═════ RECORDS FOR THIS TASK ═════

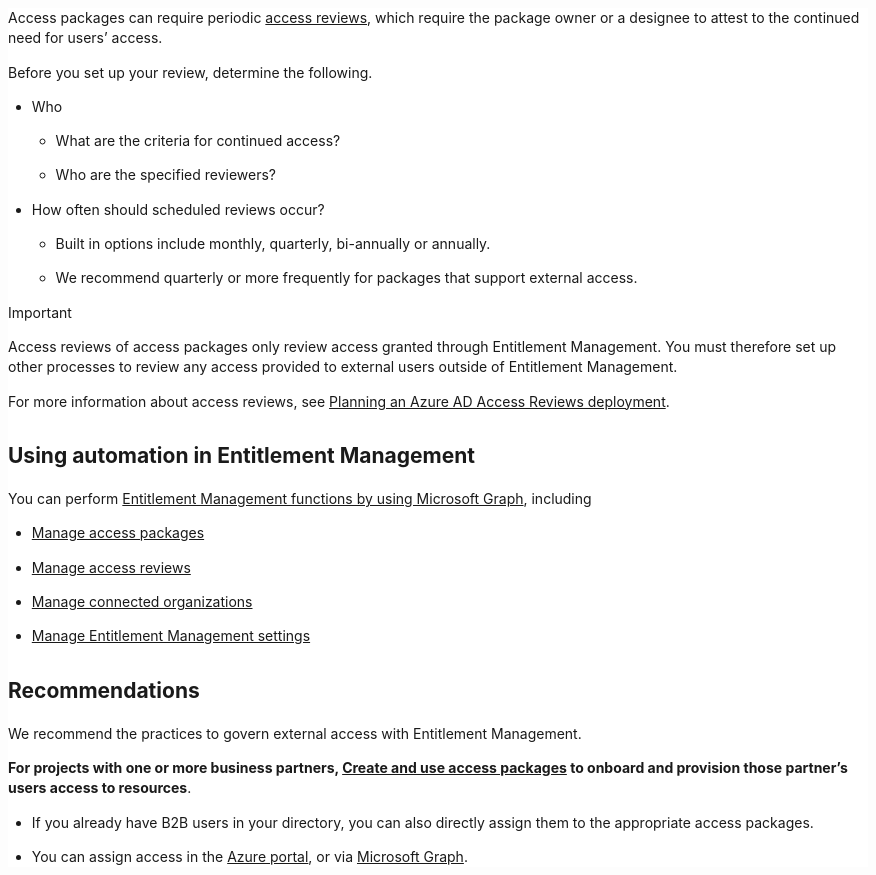 Access packages can require periodic [access reviews](../governance/manage-guest-access-with-access-reviews.md), which require the package owner or a designee to attest to the continued need for users’ access. 

Before you set up your review, determine the following.

* Who

   * What are the criteria for continued access?

   * Who are the specified reviewers?

* How often should scheduled reviews occur?

   * Built in options include monthly, quarterly, bi-annually or annually. 

   * We recommend quarterly or more frequently for packages that support external access. 

 

> [!IMPORTANT]
> Access reviews of access packages only review access granted through Entitlement Management. You must therefore set up other processes to review any access provided to external users outside of Entitlement Management.

For more information about access reviews, see [Planning an Azure AD Access Reviews deployment](../governance/deploy-access-reviews.md).

## Using automation in Entitlement Management

You can perform [Entitlement Management functions by using Microsoft Graph](https://docs.microsoft.com/graph/tutorial-access-package-api), including

* [Manage access packages](https://docs.microsoft.com/graph/api/resources/accesspackage?view=graph-rest-beta)

* [Manage access reviews](https://docs.microsoft.com/graph/api/resources/accessreviewsv2-root?view=graph-rest-beta)

* [Manage connected organizations](https://docs.microsoft.com/graph/api/resources/connectedorganization?view=graph-rest-beta)

* [Manage Entitlement Management settings](https://docs.microsoft.com/graph/api/resources/entitlementmanagementsettings?view=graph-rest-beta)

## Recommendations 

We recommend the practices to govern external access with Entitlement Management.

**For projects with one or more business partners, [Create and use access packages](../governance/entitlement-management-access-package-create.md) to onboard and provision those partner’s users access to resources**. 

* If you already have B2B users in your directory, you can also directly assign them to the appropriate access packages.

* You can assign access in the [Azure portal](../governance/entitlement-management-access-package-assignments.md), or via [Microsoft Graph](https://docs.microsoft.com/graph/api/resources/accesspackageassignmentrequest?view=graph-rest-beta).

═════

PROMPT
With the line containing "of Entitlement Management." as the first and the final line of the entries above as the last, write out that span exactly and nothing more.

ANSWER TO THIS TASK
> Access reviews of access packages only review access granted through Entitlement Management. You must therefore set up other processes to review any access provided to external users outside of Entitlement Management.

For more information about access reviews, see [Planning an Azure AD Access Reviews deployment](../governance/deploy-access-reviews.md).

## Using automation in Entitlement Management

You can perform [Entitlement Management functions by using Microsoft Graph](https://docs.microsoft.com/graph/tutorial-access-package-api), including

* [Manage access packages](https://docs.microsoft.com/graph/api/resources/accesspackage?view=graph-rest-beta)

* [Manage access reviews](https://docs.microsoft.com/graph/api/resources/accessreviewsv2-root?view=graph-rest-beta)

* [Manage connected organizations](https://docs.microsoft.com/graph/api/resources/connectedorganization?view=graph-rest-beta)

* [Manage Entitlement Management settings](https://docs.microsoft.com/graph/api/resources/entitlementmanagementsettings?view=graph-rest-beta)

## Recommendations 

We recommend the practices to govern external access with Entitlement Management.

**For projects with one or more business partners, [Create and use access packages](../governance/entitlement-management-access-package-create.md) to onboard and provision those partner’s users access to resources**. 

* If you already have B2B users in your directory, you can also directly assign them to the appropriate access packages.

* You can assign access in the [Azure portal](../governance/entitlement-management-access-package-assignments.md), or via [Microsoft Graph](https://docs.microsoft.com/graph/api/resources/accesspackageassignmentrequest?view=graph-rest-beta).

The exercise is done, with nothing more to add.